Close https://github.com/llvm/llvm-project/issues/56301
Close https://github.com/llvm/llvm-project/issues/64151
Given its context is pretty long, I'll give it a simple summarize here.
The issue pattern here is:
C++ struct Awaiter { SomeAwaitable&& awaitable; bool suspended; bool await_ready() { return false; } std::coroutine_handle<> await_suspend(const std::coroutine_handle<> h) { // Assume we will suspend unless proven otherwise below. We must do // this *before* calling Register, since we may be destroyed by another // thread asynchronously as soon as we have registered. suspended = true; // Attempt to hand off responsibility for resuming/destroying the coroutine. const auto to_resume = awaitable.Register(h); if (!to_resume) { // The awaitable is already ready. In this case we know that Register didn't // hand off responsibility for the coroutine. So record the fact that we didn't // actually suspend, and tell the compiler to resume us inline. suspended = false; return h; } // Resume whatever Register wants us to resume. return to_resume; } void await_resume() { // If we didn't suspend, make note of that fact. if (!suspended) { DidntSuspend(); } } };
In the example, the program would only access the coroutine frame conditionally.

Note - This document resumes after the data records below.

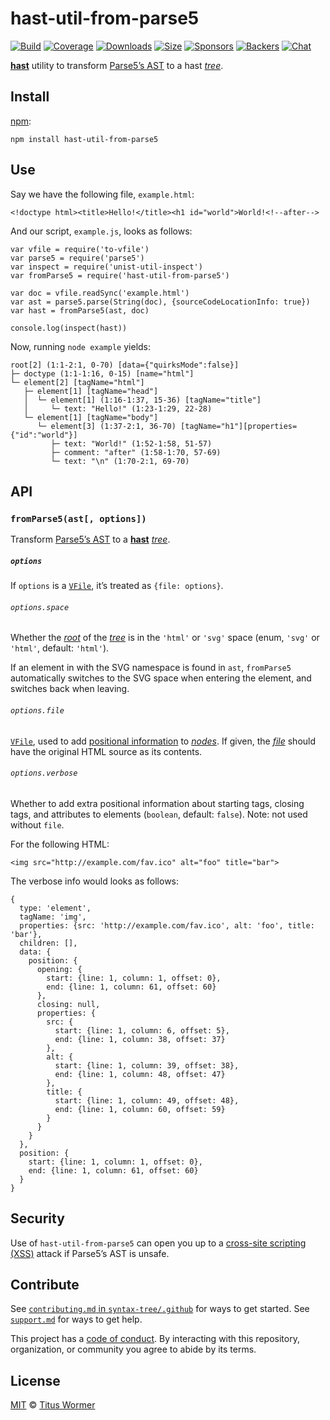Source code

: hast-util-from-parse5
=====================

[![Build](https://img.shields.io/travis/syntax-tree/hast-util-from-parse5.svg)](https://travis-ci.org/syntax-tree/hast-util-from-parse5) [![Coverage](https://img.shields.io/codecov/c/github/syntax-tree/hast-util-from-parse5.svg)](https://codecov.io/github/syntax-tree/hast-util-from-parse5) [![Downloads](https://img.shields.io/npm/dm/hast-util-from-parse5.svg)](https://www.npmjs.com/package/hast-util-from-parse5) [![Size](https://img.shields.io/bundlephobia/minzip/hast-util-from-parse5.svg)](https://bundlephobia.com/result?p=hast-util-from-parse5) [![Sponsors](https://opencollective.com/unified/sponsors/badge.svg)](https://opencollective.com/unified) [![Backers](https://opencollective.com/unified/backers/badge.svg)](https://opencollective.com/unified) [![Chat](https://img.shields.io/badge/chat-spectrum-7b16ff.svg)](https://spectrum.chat/unified/syntax-tree)

[**hast**](https://github.com/syntax-tree/hast) utility to transform [Parse5’s AST](https://github.com/inikulin/parse5/blob/master/packages/parse5/docs/tree-adapter/default/interface-list.md) to a hast [*tree*](https://github.com/syntax-tree/unist#tree).

Install
-------

[npm](https://docs.npmjs.com/cli/install):

    npm install hast-util-from-parse5

Use
---

Say we have the following file, `example.html`:

    <!doctype html><title>Hello!</title><h1 id="world">World!<!--after-->

And our script, `example.js`, looks as follows:

    var vfile = require('to-vfile')
    var parse5 = require('parse5')
    var inspect = require('unist-util-inspect')
    var fromParse5 = require('hast-util-from-parse5')

    var doc = vfile.readSync('example.html')
    var ast = parse5.parse(String(doc), {sourceCodeLocationInfo: true})
    var hast = fromParse5(ast, doc)

    console.log(inspect(hast))

Now, running `node example` yields:

    root[2] (1:1-2:1, 0-70) [data={"quirksMode":false}]
    ├─ doctype (1:1-1:16, 0-15) [name="html"]
    └─ element[2] [tagName="html"]
       ├─ element[1] [tagName="head"]
       │  └─ element[1] (1:16-1:37, 15-36) [tagName="title"]
       │     └─ text: "Hello!" (1:23-1:29, 22-28)
       └─ element[1] [tagName="body"]
          └─ element[3] (1:37-2:1, 36-70) [tagName="h1"][properties={"id":"world"}]
             ├─ text: "World!" (1:52-1:58, 51-57)
             ├─ comment: "after" (1:58-1:70, 57-69)
             └─ text: "\n" (1:70-2:1, 69-70)

API
---

### `fromParse5(ast[, options])`

Transform [Parse5’s AST](https://github.com/inikulin/parse5/blob/master/packages/parse5/docs/tree-adapter/default/interface-list.md) to a [**hast**](https://github.com/syntax-tree/hast) [*tree*](https://github.com/syntax-tree/unist#tree).

##### `options`

If `options` is a [`VFile`](https://github.com/vfile/vfile), it’s treated as `{file: options}`.

###### `options.space`

Whether the [*root*](https://github.com/syntax-tree/unist#root) of the [*tree*](https://github.com/syntax-tree/unist#tree) is in the `'html'` or `'svg'` space (enum, `'svg'` or `'html'`, default: `'html'`).

If an element in with the SVG namespace is found in `ast`, `fromParse5` automatically switches to the SVG space when entering the element, and switches back when leaving.

###### `options.file`

[`VFile`](https://github.com/vfile/vfile), used to add [positional information](https://github.com/syntax-tree/unist#positional-information) to [*nodes*](https://github.com/syntax-tree/hast#nodes). If given, the [*file*](https://github.com/syntax-tree/unist#file) should have the original HTML source as its contents.

###### `options.verbose`

Whether to add extra positional information about starting tags, closing tags, and attributes to elements (`boolean`, default: `false`). Note: not used without `file`.

For the following HTML:

    <img src="http://example.com/fav.ico" alt="foo" title="bar">

The verbose info would looks as follows:

    {
      type: 'element',
      tagName: 'img',
      properties: {src: 'http://example.com/fav.ico', alt: 'foo', title: 'bar'},
      children: [],
      data: {
        position: {
          opening: {
            start: {line: 1, column: 1, offset: 0},
            end: {line: 1, column: 61, offset: 60}
          },
          closing: null,
          properties: {
            src: {
              start: {line: 1, column: 6, offset: 5},
              end: {line: 1, column: 38, offset: 37}
            },
            alt: {
              start: {line: 1, column: 39, offset: 38},
              end: {line: 1, column: 48, offset: 47}
            },
            title: {
              start: {line: 1, column: 49, offset: 48},
              end: {line: 1, column: 60, offset: 59}
            }
          }
        }
      },
      position: {
        start: {line: 1, column: 1, offset: 0},
        end: {line: 1, column: 61, offset: 60}
      }
    }

Security
--------

Use of `hast-util-from-parse5` can open you up to a [cross-site scripting (XSS)](https://en.wikipedia.org/wiki/Cross-site_scripting) attack if Parse5’s AST is unsafe.

Contribute
----------

See [`contributing.md` in `syntax-tree/.github`](https://github.com/syntax-tree/.github/blob/master/contributing.md) for ways to get started. See [`support.md`](https://github.com/syntax-tree/.github/blob/master/support.md) for ways to get help.

This project has a [code of conduct](https://github.com/syntax-tree/.github/blob/master/code-of-conduct.md). By interacting with this repository, organization, or community you agree to abide by its terms.

License
-------

[MIT](license) © [Titus Wormer](https://wooorm.com)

However, the optimizer failed to think the variable suspended may be aliased with the coroutine handle h in await_suspend. In this case, the value of suspended is the same with the nullness of to_resume. So the variable suspended is optimized out and the nullness of the to_resume is stored to the coroutine frame unconditionally. So that it is a UB if the coroutine handle get destroyed in awaitable.Register() in another thread while we access the coroutine frame.
The root cause of the problem is that the optimizer can't recognize the may_alias relationship between the data members of the awaiter with the coroutine handle. So I thought I must fight with AA initially. But I realized that it is sufficient to mark the awaiter as escaped during the await_suspend. This is not a workaround but a proper fix to the underlying issue since the C++ language doesn't allow the programmers to access the coroutine handle except via await_suspend.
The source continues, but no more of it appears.